There was never a problem with displaying in case of signature verification.

I have investigated that *horde* can't display e-mails. These e-mails 
are written with horde webmail (imp), encrypted with S/MIME in horde. 
S/MIME encryption without signing. Sent to myself. Open immediately 
with imp 6.2.7 after sending in webmail: horde does not display. Not 
the general purpose use case. I think now that this has nothing to do 
with this ticket.

You might be on to something. The messages verify fine in Microsoft 
Outlook 2013. Unfortunately I don't have any other mail client 
available to check.

You haven't confirmed anything.

What does display in TB have to do with whether the message is correct 
or not?  "Displaying in Thunderbird" is not the standard.  It is just 
as likely *thunderbird* is broken.

We sign/encrypt messages via the S/MIME PHP functions.  It has been 
VERIFIED that openssl (the library) verifies these messages just fine.
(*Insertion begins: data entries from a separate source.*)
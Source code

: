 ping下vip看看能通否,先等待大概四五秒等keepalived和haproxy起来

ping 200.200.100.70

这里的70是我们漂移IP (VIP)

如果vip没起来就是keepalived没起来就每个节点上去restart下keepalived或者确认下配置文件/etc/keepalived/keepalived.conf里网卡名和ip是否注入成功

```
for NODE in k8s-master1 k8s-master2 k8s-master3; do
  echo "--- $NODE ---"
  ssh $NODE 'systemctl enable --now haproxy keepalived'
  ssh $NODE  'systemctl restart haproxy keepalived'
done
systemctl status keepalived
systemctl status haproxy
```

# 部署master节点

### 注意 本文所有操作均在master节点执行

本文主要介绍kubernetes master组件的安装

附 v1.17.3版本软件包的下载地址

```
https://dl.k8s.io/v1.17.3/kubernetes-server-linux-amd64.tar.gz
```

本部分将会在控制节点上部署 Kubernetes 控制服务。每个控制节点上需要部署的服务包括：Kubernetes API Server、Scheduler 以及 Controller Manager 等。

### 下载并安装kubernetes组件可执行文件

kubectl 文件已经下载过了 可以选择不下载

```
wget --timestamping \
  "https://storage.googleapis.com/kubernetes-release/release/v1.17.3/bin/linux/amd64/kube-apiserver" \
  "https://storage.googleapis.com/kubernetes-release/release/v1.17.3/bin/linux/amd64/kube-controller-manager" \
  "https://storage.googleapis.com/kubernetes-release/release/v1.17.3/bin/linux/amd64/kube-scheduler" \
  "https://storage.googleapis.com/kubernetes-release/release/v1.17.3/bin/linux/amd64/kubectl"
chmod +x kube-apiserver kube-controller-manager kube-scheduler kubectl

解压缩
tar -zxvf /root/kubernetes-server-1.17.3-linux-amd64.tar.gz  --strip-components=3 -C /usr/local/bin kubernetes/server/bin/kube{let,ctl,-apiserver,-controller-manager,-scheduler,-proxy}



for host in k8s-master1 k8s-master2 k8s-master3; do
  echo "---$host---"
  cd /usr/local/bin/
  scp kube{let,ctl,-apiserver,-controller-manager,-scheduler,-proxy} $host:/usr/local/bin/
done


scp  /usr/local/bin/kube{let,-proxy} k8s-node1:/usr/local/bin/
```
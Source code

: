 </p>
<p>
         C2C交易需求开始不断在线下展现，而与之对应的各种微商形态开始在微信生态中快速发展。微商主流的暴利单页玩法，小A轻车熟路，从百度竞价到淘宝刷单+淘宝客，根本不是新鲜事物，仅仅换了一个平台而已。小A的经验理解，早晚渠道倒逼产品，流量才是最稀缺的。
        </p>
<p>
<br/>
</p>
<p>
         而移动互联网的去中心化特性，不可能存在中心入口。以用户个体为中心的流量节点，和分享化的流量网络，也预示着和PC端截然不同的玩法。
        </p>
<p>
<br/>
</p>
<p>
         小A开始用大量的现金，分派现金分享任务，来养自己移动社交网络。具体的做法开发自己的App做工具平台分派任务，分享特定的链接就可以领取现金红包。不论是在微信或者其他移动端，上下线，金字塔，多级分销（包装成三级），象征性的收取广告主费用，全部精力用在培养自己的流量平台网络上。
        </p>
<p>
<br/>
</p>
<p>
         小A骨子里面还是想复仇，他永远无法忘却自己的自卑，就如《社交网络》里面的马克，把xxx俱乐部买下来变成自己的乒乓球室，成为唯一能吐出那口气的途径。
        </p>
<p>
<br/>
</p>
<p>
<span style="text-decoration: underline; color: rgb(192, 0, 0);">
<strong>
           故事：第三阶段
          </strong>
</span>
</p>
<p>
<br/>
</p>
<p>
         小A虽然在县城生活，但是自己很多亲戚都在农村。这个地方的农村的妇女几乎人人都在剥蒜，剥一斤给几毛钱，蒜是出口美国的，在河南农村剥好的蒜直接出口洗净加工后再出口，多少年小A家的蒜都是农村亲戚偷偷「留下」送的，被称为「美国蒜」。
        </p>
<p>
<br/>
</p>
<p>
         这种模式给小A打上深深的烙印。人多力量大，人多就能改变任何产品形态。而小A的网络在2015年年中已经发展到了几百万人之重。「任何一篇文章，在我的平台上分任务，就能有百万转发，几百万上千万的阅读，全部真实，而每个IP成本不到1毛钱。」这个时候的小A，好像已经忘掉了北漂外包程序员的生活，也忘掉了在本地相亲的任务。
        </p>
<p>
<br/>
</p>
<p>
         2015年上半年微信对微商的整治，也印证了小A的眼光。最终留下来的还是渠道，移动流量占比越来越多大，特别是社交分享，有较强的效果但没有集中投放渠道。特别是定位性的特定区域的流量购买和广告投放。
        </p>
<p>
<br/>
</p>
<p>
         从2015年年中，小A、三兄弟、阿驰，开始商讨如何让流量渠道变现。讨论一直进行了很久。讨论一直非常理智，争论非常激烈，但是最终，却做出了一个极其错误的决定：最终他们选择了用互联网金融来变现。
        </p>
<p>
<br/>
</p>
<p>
So until someone can explain how IMP messages are broken, there's 
nothing to do here.

I can confirm, that is issue exists in imp 6.2.7/ Webmail 5.2.5. The 
verification failed using thunderbird mail client. There is also an 
other problem when encrypting only with S/MIME and imp 6.2.7 when the 
same message is decrypted which imp. Then the decyrption failed with 
imp only, thunderbird can decrypt.

_parseSignedData() method in IMP_Mime_Viewer_Smime class.

This line does the verification:

                 $sig_result = $this->_impsmime->verifySignature($raw_text);

$raw_text contains the full string of the message to be verified.

Can anybody give me a hint where and how I can get to the data before 
and after is passed to openssl? What data can I provide to help with 
this issue?

I can't reproduce with master.

Creating a message with IMP, taking the raw message data, and passing 
it directly to openssl, I see:

slusarz@bigworm % openssl smime -verify -in /tmp/test.smime -noverify
Content-Type: text/plain; charset=utf-8; format=flowed; DelSp=Yes
Content-Disposition: inline

Test
Verification successful


Verified that changing the text content of the message cause incorrect 
verification:

slusarz@bigworm % openssl smime -verify -in /tmp/test.smime -noverify
Content-Type: text/plain; charset=utf-8; format=flowed; DelSp=Yes
Content-Disposition: inline

1Test
Verification failure


Someone is going to have to identify where the issue is on their system.

Confirmed, in master too. Interesting: the validation succeeds in IMP.

When signing a mail with S/MIME via the composer the content seems to 
get modified by IMP/Horde after signing and/or encryption. A 
verification by the reciever fails. The same happens if the mail is 
encrypted and signed. The decryption is not affected by this which 
points to either a header-issue or a encoding problem.
The MTA has no part in this. Sending signed mails via the 
ActiveSync-interface doesn't suffer from this problem.